Copy verbatim the block of lines in the entries below whose first line contains "#### GitHub Releases" and whose last line contains "midi.nvim requires Neovim with Python3.". Leave out all other lines.

┌──

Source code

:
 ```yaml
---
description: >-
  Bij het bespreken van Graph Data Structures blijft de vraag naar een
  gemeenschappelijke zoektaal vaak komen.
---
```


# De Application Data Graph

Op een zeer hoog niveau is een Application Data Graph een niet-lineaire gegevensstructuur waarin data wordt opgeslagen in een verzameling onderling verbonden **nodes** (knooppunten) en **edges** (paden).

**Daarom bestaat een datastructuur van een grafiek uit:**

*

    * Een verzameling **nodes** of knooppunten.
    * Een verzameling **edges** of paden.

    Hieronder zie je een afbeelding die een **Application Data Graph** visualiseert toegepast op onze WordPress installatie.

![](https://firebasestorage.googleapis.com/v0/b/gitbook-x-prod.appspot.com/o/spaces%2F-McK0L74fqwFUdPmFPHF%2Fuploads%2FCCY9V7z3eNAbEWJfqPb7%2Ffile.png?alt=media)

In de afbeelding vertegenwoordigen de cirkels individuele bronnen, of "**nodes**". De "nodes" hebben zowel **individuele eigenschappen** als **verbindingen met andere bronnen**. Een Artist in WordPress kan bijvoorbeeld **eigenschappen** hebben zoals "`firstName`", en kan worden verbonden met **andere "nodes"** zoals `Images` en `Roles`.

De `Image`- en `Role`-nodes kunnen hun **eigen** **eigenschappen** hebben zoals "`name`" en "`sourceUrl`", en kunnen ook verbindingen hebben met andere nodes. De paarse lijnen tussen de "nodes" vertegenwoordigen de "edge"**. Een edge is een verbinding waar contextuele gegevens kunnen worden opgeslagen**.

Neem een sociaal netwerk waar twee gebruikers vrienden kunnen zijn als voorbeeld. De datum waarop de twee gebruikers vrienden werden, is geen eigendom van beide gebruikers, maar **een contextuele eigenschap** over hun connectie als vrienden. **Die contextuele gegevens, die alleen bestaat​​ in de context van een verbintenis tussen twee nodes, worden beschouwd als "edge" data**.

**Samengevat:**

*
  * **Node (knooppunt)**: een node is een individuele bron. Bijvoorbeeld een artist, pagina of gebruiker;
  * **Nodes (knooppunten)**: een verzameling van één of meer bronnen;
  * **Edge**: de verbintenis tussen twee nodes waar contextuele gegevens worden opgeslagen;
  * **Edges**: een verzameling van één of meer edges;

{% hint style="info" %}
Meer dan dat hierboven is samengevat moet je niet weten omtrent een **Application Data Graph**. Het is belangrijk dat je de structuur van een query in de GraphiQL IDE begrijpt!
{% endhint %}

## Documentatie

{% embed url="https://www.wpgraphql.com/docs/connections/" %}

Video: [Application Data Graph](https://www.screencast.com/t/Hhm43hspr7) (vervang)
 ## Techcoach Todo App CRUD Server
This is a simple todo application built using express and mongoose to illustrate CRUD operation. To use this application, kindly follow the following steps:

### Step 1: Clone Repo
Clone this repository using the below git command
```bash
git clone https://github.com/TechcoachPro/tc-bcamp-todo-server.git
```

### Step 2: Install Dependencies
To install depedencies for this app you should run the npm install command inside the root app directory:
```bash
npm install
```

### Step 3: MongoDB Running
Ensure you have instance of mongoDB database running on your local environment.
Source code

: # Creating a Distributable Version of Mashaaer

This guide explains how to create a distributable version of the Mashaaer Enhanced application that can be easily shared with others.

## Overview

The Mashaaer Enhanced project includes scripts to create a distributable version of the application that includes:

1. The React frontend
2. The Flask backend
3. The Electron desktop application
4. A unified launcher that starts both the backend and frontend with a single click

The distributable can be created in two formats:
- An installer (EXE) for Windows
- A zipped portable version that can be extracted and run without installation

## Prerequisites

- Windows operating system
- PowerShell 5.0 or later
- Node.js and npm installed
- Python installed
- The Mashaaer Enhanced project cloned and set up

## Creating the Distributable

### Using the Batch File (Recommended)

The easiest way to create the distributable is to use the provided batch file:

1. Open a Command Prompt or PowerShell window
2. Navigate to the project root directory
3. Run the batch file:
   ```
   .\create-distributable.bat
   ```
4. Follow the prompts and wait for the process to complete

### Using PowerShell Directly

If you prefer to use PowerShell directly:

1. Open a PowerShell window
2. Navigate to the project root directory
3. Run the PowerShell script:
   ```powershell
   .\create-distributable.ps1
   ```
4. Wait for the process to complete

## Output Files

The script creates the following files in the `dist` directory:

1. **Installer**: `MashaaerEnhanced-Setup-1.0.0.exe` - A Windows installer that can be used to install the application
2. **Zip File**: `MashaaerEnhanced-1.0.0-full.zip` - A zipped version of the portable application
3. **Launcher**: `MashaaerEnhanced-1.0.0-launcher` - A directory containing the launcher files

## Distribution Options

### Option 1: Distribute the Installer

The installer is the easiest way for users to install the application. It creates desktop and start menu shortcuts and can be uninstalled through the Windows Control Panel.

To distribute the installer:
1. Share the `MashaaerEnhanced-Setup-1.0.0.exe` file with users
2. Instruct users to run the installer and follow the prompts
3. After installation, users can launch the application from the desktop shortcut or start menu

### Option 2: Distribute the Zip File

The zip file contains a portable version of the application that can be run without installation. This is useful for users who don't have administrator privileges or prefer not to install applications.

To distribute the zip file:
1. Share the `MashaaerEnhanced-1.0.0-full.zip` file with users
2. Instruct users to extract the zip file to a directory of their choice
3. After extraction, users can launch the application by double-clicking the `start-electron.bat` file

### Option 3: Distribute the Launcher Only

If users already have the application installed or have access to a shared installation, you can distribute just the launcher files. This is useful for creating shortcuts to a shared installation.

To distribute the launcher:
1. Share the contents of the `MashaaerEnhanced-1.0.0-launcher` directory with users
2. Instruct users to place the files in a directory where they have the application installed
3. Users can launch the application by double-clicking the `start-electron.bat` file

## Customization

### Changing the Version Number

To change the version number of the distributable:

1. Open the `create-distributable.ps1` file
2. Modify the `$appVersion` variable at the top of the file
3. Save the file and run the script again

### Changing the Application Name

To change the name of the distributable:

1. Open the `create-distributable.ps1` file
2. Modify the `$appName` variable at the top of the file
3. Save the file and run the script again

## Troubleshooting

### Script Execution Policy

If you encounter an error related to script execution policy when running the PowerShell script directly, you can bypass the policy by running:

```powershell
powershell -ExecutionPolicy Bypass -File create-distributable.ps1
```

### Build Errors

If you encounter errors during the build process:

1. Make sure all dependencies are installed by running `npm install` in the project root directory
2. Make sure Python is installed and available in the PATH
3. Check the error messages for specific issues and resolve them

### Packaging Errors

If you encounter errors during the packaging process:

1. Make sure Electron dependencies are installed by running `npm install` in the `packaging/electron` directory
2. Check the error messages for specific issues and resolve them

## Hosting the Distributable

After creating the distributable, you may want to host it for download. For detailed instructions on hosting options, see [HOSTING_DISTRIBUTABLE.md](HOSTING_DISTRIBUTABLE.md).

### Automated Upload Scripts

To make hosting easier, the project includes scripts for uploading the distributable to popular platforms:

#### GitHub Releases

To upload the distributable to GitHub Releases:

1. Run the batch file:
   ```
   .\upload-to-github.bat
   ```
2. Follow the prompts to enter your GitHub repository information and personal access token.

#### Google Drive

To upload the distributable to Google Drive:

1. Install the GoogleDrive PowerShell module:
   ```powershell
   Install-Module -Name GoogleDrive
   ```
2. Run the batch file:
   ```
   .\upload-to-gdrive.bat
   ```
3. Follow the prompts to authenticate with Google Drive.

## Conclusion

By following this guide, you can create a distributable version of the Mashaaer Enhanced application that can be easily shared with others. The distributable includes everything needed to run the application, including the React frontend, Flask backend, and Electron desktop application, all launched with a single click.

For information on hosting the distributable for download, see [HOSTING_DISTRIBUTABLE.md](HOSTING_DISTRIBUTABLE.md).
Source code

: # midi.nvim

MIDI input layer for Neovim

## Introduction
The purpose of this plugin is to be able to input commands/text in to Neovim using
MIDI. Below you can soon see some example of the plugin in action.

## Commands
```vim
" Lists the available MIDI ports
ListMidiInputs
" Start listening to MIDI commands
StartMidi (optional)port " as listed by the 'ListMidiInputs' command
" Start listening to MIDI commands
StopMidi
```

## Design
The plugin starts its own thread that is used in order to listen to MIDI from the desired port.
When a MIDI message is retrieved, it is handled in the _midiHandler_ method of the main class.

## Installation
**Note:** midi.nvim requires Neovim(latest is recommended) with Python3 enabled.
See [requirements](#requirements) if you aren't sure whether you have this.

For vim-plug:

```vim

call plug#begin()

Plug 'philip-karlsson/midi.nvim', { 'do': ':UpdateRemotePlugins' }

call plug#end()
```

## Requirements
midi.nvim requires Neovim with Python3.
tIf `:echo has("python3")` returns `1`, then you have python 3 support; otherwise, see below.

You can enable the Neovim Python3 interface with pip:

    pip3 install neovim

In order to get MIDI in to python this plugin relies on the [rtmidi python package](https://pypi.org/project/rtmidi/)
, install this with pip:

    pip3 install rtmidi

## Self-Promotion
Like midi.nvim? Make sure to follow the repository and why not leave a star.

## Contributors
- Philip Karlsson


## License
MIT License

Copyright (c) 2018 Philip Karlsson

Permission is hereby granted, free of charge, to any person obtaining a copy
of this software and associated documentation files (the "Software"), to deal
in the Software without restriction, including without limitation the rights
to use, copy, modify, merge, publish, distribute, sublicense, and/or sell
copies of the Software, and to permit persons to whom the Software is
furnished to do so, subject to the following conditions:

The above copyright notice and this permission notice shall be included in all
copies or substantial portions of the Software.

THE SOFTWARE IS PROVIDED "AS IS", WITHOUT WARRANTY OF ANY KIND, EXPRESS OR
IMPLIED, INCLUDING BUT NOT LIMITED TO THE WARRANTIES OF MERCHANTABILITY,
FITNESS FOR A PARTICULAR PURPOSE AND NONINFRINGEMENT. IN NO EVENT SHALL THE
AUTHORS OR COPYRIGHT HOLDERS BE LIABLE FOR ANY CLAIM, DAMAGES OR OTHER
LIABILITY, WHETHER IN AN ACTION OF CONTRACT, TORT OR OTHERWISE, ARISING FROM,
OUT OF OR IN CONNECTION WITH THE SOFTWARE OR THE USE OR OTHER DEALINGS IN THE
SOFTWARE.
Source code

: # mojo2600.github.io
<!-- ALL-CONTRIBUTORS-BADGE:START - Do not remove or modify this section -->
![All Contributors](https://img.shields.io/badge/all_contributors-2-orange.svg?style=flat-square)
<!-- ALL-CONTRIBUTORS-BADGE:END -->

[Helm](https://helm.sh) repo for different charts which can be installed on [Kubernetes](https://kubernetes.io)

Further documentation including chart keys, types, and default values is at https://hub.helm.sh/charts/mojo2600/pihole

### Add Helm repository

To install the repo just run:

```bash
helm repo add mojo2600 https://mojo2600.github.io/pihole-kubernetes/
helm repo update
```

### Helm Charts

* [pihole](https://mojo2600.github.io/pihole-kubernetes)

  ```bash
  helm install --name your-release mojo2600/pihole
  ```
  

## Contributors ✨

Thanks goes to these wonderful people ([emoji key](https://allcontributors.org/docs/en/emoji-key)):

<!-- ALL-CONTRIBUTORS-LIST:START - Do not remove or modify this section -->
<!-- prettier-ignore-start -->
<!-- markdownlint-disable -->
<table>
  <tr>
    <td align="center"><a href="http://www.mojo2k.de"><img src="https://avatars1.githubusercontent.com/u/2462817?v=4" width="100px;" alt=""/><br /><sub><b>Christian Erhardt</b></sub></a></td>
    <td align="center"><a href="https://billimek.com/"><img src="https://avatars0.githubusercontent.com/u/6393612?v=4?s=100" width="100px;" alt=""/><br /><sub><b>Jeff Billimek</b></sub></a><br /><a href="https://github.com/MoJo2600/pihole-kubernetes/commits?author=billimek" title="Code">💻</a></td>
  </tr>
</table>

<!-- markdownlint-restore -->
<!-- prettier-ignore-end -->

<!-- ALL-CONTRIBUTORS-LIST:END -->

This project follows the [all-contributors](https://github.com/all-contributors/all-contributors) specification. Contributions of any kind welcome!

└──

**Task solution**.
#### GitHub Releases

To upload the distributable to GitHub Releases:

1. Run the batch file:
   ```
   .\upload-to-github.bat
   ```
2. Follow the prompts to enter your GitHub repository information and personal access token.

#### Google Drive

To upload the distributable to Google Drive:

1. Install the GoogleDrive PowerShell module:
   ```powershell
   Install-Module -Name GoogleDrive
   ```
2. Run the batch file:
   ```
   .\upload-to-gdrive.bat
   ```
3. Follow the prompts to authenticate with Google Drive.

## Conclusion

By following this guide, you can create a distributable version of the Mashaaer Enhanced application that can be easily shared with others. The distributable includes everything needed to run the application, including the React frontend, Flask backend, and Electron desktop application, all launched with a single click.

For information on hosting the distributable for download, see [HOSTING_DISTRIBUTABLE.md](HOSTING_DISTRIBUTABLE.md).
Source code

: # midi.nvim

MIDI input layer for Neovim

## Introduction
The purpose of this plugin is to be able to input commands/text in to Neovim using
MIDI. Below you can soon see some example of the plugin in action.

## Commands
```vim
" Lists the available MIDI ports
ListMidiInputs
" Start listening to MIDI commands
StartMidi (optional)port " as listed by the 'ListMidiInputs' command
" Start listening to MIDI commands
StopMidi
```

## Design
The plugin starts its own thread that is used in order to listen to MIDI from the desired port.
When a MIDI message is retrieved, it is handled in the _midiHandler_ method of the main class.

## Installation
**Note:** midi.nvim requires Neovim(latest is recommended) with Python3 enabled.
See [requirements](#requirements) if you aren't sure whether you have this.

For vim-plug:

```vim

call plug#begin()

Plug 'philip-karlsson/midi.nvim', { 'do': ':UpdateRemotePlugins' }

call plug#end()
```

## Requirements
midi.nvim requires Neovim with Python3.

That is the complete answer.